I know what you are going through, because I've been there, and in fact am STILL there.
We have two daughters (both in their mid-twenties) who have been living with their respective "significant others" for several years now. We have *never* permitted them to sleep in the same bedroom in our home, and never will unless and until they are married.
This came up recently actually, and our eldest daughter was complaining that her SO "wouldn't commit," and she really wants to marry him and have children before she gets too much older.
So, I put on my "mommy" hat, sat her down and told her that *nobody* bothers to buy a cow when they are getting the milk for free! I didn't really think that would change anything, since she's been living with her SO for a couple of years now, in his parent's (otherwise Christian) house.

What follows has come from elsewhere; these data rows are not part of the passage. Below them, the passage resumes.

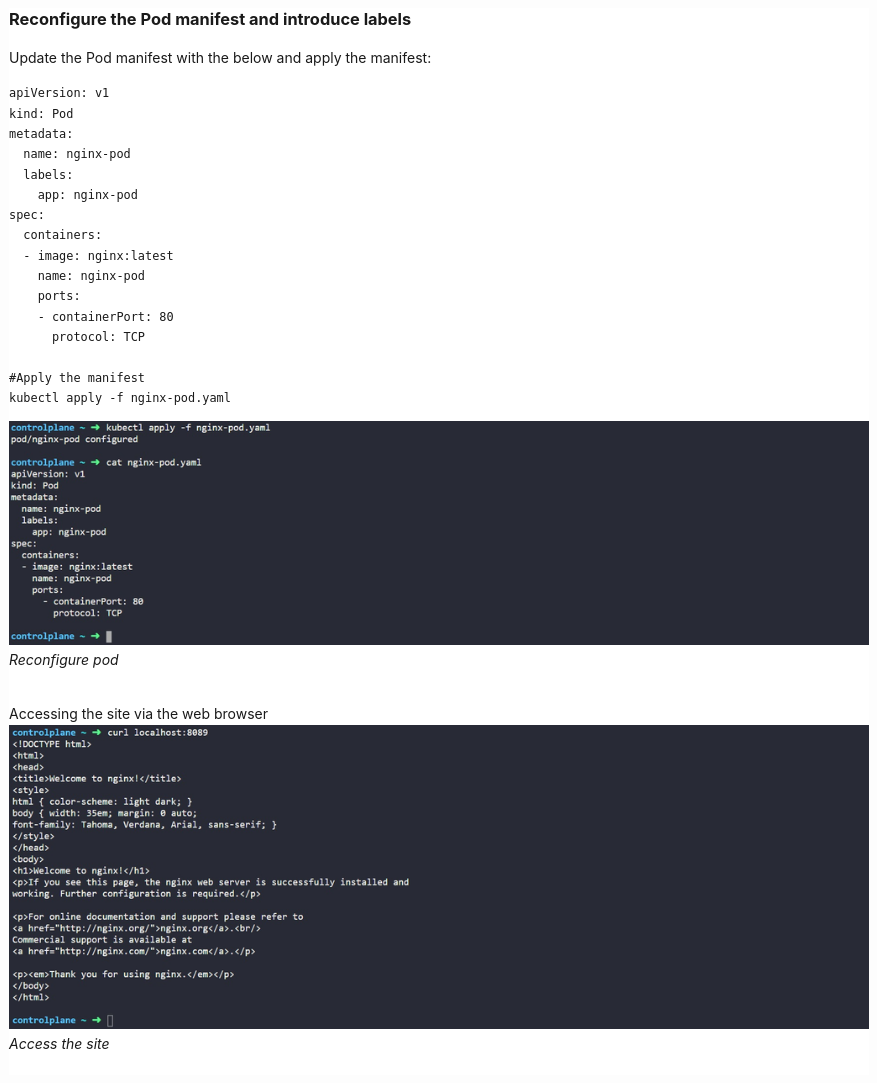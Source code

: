 ### Reconfigure the Pod manifest and introduce labels
Update the Pod manifest with the below and apply the manifest:
```
apiVersion: v1
kind: Pod
metadata:
  name: nginx-pod
  labels:
    app: nginx-pod  
spec:
  containers:
  - image: nginx:latest
    name: nginx-pod
    ports:
    - containerPort: 80
      protocol: TCP

#Apply the manifest
kubectl apply -f nginx-pod.yaml
```
![reconfigure pod](../screenshots/project22/reconfigure_pod.jpg)   
*Reconfigure pod*  
<br>

Accessing the site via the web browser
![access the site](../screenshots/project22/access_site_via_browser.jpg)   
*Access the site*  
<br>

However, a couple of days after our talk, my daughter called home and told me/us that she had moved into her own bedroom in his parents house (they offered), and is now paying $300 a month in rent plus paying for her own food etc. No more sleeping together, until they are married, period.
Her SO has since told her he'd be "honored to have her as his wife," and they plan to get married in about six months. I don't see a ring yet, so I'm still in a "wait and see" mode on that one, but at LEAST our daughter is moving in the right direction. (Thank You LORD!)
My point in telling you this, is to say that by sticking to your guns (beliefs) and *not* compromising, you may just be helping your son *and* his SO more than you think.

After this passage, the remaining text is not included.